When the string "WORLD" appears in a line of the records, show the whole line.

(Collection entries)
_ _ _ _
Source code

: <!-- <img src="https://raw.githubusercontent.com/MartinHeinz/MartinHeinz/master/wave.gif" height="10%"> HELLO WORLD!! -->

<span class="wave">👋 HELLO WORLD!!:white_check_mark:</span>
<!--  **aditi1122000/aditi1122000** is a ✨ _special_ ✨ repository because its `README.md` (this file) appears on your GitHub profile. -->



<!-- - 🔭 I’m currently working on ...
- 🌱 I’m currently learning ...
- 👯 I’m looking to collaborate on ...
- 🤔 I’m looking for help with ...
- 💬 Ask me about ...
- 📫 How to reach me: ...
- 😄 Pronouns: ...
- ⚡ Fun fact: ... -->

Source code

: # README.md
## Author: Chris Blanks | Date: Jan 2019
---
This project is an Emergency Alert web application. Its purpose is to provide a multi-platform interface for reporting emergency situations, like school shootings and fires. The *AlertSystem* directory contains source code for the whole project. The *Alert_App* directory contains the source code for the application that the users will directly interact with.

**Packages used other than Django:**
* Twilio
_ _ _ _
### ANSWER FOR THIS EXERCISE
: <!-- <img src="https://raw.githubusercontent.com/MartinHeinz/MartinHeinz/master/wave.gif" height="10%"> HELLO WORLD!! -->
<span class="wave">👋 HELLO WORLD!!:white_check_mark:</span>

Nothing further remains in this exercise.